WHAT YOU ARE ASKED TO DO:
Your answer should be a single number: how many lines of the material below contain "images".

—————

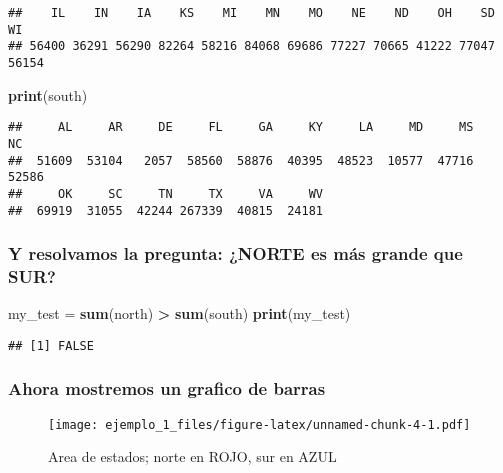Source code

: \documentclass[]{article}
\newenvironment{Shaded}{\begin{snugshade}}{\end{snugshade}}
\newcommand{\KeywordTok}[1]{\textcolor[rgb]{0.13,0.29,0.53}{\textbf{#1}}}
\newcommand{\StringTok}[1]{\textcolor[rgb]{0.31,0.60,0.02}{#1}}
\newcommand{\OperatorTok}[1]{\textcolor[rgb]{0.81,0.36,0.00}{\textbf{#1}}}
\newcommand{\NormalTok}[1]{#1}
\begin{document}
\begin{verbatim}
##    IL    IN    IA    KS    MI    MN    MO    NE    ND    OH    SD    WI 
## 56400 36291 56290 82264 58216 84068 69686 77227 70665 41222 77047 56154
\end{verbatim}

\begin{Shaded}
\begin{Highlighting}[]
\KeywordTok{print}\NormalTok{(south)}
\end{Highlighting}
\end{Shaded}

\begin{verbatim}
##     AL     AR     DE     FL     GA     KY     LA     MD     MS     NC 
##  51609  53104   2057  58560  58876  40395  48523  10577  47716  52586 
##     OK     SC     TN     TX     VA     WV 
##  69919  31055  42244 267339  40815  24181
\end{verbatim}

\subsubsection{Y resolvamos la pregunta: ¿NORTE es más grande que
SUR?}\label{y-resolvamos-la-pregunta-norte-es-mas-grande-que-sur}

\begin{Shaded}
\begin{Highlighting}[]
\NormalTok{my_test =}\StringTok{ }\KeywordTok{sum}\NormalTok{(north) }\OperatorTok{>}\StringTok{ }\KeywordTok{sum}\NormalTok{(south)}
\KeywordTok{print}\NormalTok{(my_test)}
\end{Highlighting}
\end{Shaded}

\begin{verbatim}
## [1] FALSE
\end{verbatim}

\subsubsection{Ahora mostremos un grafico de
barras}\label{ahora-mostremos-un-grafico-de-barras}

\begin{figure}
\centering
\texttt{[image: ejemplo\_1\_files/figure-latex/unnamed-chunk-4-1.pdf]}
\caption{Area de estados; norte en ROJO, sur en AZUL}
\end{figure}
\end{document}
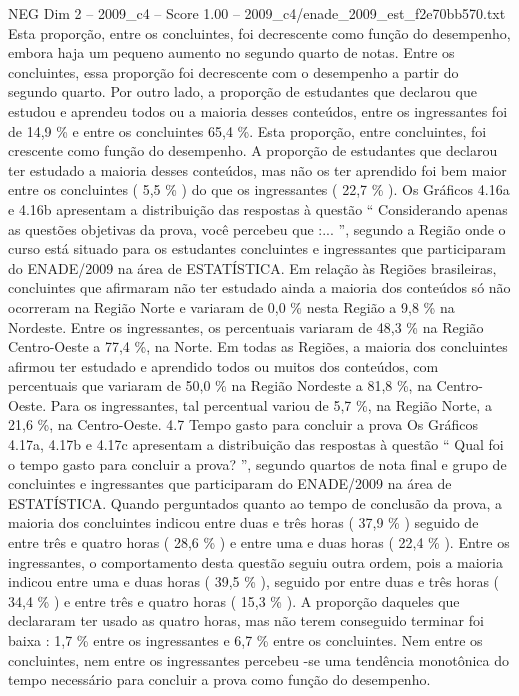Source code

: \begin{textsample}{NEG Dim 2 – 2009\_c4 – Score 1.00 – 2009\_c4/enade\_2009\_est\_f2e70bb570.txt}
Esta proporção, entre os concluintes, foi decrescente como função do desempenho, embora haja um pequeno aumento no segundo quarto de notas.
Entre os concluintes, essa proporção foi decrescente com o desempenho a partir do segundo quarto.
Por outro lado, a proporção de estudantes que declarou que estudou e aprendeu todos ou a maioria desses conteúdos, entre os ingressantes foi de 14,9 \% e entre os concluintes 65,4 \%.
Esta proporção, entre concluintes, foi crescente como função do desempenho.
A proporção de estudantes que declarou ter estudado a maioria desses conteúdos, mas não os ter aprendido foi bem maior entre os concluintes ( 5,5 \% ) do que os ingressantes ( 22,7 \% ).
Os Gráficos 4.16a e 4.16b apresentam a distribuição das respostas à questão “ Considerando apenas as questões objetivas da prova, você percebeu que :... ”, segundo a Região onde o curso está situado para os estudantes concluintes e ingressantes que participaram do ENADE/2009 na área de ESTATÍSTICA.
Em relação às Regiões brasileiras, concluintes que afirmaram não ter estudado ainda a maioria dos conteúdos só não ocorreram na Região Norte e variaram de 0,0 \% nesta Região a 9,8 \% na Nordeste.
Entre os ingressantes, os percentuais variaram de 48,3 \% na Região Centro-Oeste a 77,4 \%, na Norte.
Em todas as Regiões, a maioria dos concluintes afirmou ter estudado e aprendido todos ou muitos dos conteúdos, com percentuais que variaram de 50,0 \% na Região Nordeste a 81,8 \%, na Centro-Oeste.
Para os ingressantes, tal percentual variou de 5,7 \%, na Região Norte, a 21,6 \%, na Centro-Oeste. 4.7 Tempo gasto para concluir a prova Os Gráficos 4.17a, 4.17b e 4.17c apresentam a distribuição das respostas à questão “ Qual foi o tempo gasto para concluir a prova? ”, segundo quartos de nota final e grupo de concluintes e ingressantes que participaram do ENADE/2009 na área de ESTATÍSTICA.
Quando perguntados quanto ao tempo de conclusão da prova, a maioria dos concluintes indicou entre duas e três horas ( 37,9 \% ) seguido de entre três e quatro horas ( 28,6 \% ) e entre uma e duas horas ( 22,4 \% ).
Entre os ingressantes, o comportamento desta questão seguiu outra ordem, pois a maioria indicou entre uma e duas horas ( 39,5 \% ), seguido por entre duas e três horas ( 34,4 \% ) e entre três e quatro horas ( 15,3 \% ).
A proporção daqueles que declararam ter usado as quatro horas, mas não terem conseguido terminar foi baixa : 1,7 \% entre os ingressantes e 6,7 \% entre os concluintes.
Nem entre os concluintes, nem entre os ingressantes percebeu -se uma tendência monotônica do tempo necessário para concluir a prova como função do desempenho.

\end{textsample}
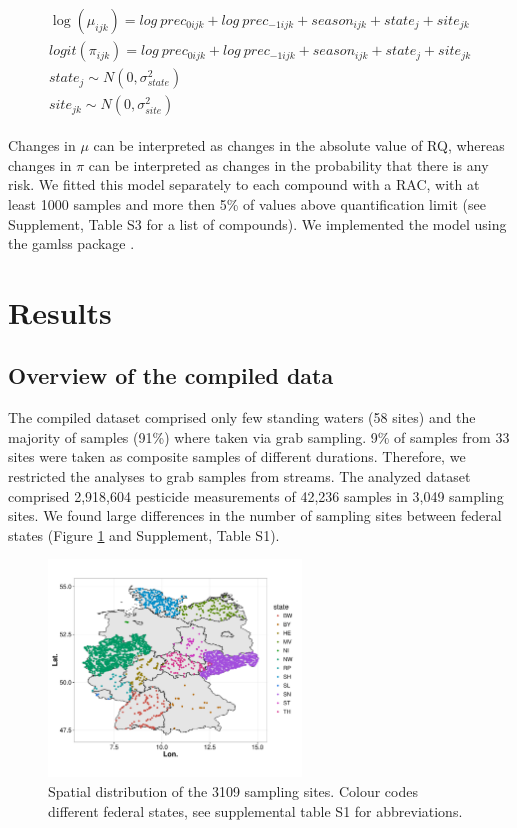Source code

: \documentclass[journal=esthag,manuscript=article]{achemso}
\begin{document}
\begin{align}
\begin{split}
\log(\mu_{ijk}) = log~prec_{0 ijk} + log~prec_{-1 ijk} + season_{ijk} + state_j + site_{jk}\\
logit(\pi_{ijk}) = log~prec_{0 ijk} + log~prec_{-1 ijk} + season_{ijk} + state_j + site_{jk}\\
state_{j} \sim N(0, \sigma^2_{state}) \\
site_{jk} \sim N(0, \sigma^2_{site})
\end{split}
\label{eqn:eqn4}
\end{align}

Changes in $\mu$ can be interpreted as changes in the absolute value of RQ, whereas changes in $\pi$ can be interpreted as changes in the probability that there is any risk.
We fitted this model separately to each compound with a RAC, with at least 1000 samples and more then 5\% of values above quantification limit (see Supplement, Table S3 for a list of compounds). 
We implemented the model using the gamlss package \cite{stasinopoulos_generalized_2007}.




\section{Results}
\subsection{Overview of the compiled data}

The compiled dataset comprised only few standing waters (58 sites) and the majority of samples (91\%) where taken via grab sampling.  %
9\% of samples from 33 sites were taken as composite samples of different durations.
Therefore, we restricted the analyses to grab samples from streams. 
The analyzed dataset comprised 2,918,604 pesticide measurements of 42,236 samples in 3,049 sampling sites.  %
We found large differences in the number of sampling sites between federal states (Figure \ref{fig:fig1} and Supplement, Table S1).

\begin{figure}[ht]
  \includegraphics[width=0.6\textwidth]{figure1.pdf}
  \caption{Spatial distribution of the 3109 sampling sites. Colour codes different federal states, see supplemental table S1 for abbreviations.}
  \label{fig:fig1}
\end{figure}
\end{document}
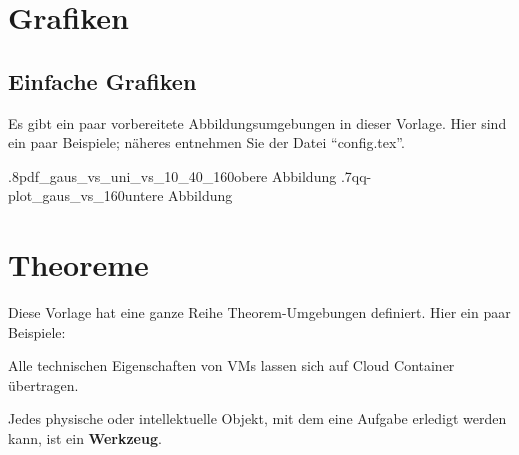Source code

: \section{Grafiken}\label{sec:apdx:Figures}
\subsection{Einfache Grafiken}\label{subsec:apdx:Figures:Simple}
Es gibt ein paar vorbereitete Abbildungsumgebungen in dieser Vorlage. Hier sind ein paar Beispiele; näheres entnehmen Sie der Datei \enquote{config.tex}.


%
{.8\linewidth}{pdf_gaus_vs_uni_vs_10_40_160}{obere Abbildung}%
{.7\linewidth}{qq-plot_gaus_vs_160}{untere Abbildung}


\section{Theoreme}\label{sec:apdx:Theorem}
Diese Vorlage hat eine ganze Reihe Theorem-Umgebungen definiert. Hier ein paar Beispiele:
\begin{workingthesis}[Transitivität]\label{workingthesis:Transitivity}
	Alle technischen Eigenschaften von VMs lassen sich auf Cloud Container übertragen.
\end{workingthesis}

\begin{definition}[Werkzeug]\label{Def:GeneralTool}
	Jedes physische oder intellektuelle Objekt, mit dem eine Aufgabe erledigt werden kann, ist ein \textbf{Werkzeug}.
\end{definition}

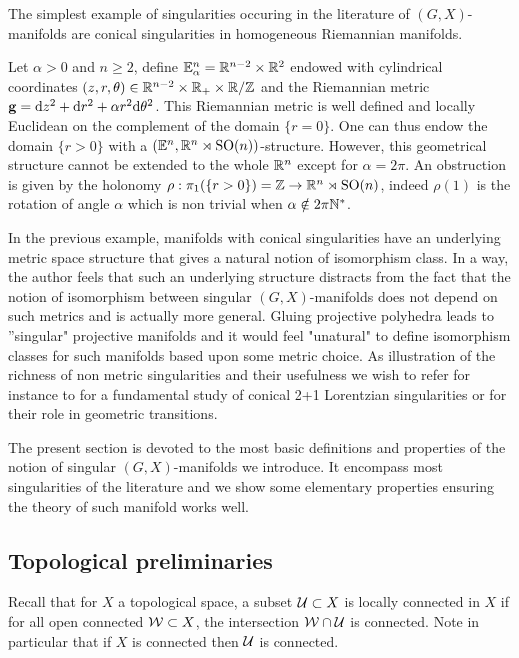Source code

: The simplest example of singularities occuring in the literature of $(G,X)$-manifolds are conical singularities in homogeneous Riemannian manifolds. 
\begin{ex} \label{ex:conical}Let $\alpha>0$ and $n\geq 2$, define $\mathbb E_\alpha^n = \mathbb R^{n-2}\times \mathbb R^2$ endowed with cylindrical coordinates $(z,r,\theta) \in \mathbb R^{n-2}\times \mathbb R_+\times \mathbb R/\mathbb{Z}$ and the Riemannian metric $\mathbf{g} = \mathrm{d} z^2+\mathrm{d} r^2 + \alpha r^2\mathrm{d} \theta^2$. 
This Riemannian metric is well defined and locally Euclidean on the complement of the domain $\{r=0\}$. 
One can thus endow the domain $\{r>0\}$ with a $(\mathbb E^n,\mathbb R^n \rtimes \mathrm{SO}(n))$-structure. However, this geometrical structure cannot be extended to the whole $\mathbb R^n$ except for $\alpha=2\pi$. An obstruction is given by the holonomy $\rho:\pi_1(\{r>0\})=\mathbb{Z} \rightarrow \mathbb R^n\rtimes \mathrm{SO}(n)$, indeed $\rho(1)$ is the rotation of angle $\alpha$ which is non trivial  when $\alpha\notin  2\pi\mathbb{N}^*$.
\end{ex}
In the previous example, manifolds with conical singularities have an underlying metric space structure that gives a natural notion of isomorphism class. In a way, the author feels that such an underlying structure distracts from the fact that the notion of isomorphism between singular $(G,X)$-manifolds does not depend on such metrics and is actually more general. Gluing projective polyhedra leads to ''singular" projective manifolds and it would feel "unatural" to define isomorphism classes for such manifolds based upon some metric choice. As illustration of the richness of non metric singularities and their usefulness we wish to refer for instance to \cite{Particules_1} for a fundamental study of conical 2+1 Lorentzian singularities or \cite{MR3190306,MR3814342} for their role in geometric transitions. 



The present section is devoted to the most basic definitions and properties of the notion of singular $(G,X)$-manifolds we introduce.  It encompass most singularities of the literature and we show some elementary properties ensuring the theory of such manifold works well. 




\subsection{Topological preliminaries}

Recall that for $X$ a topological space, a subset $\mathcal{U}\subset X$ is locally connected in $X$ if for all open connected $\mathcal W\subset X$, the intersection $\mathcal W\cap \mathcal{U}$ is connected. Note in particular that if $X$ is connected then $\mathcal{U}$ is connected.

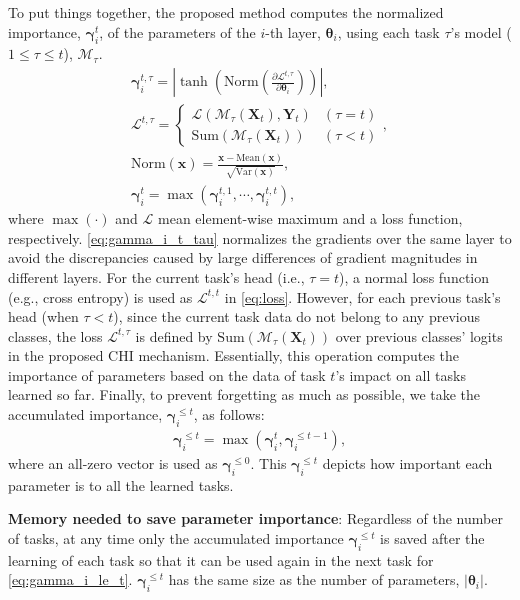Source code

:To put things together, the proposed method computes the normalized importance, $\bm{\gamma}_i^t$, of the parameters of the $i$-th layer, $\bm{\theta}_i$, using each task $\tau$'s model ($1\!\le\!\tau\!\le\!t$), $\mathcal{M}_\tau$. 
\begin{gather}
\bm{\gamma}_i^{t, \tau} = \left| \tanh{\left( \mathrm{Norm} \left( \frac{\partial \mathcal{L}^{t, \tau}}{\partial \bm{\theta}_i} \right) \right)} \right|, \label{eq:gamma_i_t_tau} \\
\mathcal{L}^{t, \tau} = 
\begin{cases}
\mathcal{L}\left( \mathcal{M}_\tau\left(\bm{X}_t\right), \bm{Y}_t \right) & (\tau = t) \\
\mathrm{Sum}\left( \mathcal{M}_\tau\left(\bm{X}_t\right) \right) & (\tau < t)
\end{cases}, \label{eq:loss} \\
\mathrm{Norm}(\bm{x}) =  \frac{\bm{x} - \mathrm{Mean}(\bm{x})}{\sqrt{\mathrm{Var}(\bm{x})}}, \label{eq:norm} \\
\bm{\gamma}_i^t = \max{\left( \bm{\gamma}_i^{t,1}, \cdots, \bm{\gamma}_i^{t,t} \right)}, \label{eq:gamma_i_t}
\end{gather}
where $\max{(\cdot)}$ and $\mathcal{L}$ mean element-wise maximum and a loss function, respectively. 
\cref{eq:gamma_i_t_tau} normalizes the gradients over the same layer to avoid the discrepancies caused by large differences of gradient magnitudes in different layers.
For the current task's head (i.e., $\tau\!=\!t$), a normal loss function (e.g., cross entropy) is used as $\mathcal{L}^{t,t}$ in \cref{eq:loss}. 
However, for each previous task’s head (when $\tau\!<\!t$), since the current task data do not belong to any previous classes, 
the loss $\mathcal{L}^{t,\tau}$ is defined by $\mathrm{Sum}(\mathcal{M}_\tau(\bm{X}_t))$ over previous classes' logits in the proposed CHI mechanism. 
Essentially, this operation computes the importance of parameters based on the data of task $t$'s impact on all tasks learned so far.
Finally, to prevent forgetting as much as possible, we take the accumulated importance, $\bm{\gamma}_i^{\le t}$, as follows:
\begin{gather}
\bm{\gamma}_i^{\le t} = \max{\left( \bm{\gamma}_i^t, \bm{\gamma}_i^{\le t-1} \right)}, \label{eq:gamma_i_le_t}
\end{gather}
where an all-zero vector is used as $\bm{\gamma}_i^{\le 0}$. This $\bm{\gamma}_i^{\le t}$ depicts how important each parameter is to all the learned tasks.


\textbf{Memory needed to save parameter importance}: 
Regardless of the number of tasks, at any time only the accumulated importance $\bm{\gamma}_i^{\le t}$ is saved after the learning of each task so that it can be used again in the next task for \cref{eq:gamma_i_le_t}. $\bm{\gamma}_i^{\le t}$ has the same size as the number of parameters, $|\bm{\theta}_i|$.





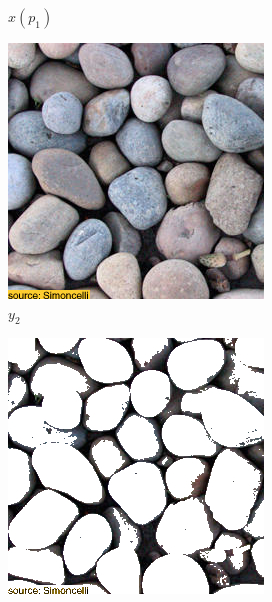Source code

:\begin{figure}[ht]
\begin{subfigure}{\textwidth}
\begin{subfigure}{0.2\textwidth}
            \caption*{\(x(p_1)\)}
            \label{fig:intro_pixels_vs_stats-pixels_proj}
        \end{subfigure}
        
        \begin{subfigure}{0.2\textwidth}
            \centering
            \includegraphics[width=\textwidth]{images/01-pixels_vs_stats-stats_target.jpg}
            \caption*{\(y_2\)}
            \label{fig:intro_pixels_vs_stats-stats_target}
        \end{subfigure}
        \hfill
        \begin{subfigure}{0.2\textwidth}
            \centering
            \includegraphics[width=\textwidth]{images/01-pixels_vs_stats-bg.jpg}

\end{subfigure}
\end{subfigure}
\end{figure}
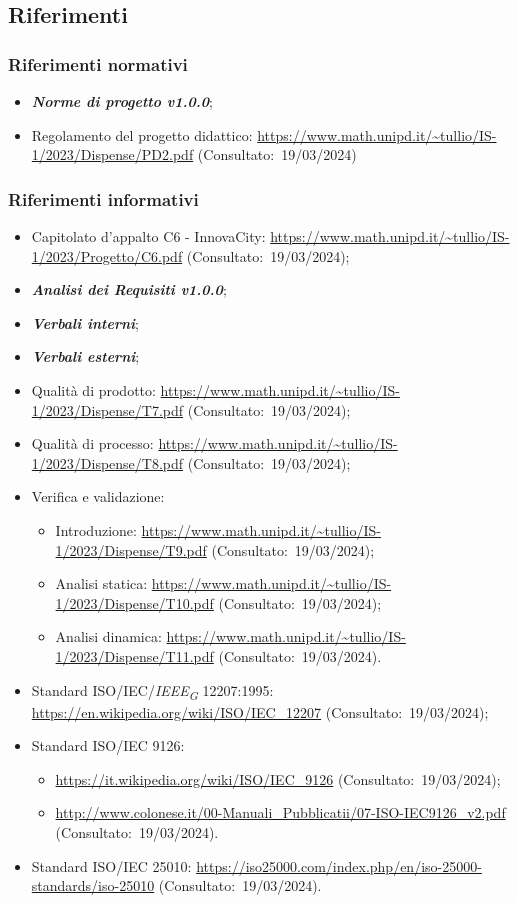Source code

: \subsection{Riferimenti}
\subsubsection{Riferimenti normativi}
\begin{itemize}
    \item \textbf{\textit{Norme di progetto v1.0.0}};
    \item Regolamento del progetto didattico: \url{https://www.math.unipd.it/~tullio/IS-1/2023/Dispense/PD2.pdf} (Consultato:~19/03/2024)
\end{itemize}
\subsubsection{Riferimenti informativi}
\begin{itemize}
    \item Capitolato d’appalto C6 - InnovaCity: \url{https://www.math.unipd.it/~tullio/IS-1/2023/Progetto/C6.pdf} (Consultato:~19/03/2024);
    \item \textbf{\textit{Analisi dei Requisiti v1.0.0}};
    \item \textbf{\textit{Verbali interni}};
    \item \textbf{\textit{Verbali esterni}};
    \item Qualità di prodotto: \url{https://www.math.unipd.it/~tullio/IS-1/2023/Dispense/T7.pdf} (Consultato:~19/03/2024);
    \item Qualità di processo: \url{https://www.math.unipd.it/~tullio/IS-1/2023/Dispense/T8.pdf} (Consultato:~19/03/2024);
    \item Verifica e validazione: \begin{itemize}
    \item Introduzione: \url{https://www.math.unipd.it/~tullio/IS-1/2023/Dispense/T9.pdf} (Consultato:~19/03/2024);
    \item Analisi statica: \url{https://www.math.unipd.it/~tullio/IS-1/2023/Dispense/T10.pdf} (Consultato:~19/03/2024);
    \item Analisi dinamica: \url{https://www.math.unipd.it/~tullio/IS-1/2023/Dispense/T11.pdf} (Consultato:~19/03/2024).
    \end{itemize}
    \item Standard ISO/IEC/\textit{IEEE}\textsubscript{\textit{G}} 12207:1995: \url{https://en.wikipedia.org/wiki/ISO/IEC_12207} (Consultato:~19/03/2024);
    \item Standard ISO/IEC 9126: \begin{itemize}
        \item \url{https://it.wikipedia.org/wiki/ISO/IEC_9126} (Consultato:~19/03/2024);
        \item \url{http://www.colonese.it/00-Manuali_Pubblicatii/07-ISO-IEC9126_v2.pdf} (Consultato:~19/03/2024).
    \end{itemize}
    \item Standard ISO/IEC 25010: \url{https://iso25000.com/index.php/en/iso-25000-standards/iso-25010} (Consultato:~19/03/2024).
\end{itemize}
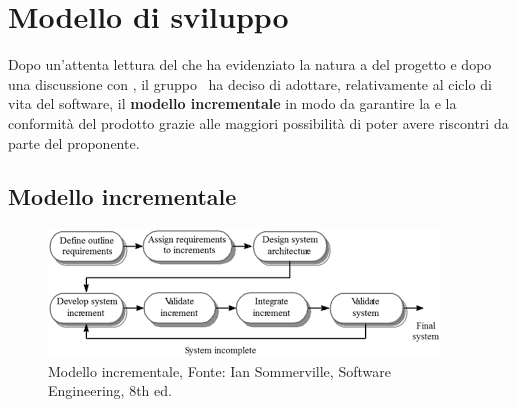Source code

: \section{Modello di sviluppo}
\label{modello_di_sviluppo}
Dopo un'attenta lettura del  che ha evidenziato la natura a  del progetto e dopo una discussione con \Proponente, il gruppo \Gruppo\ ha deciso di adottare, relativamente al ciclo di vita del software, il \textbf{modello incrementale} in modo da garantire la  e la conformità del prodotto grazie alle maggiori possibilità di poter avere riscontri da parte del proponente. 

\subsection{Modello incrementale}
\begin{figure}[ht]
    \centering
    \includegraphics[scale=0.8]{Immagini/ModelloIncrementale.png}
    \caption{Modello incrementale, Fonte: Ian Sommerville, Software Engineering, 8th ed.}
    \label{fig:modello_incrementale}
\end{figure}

—————

ANSWER BOX:
2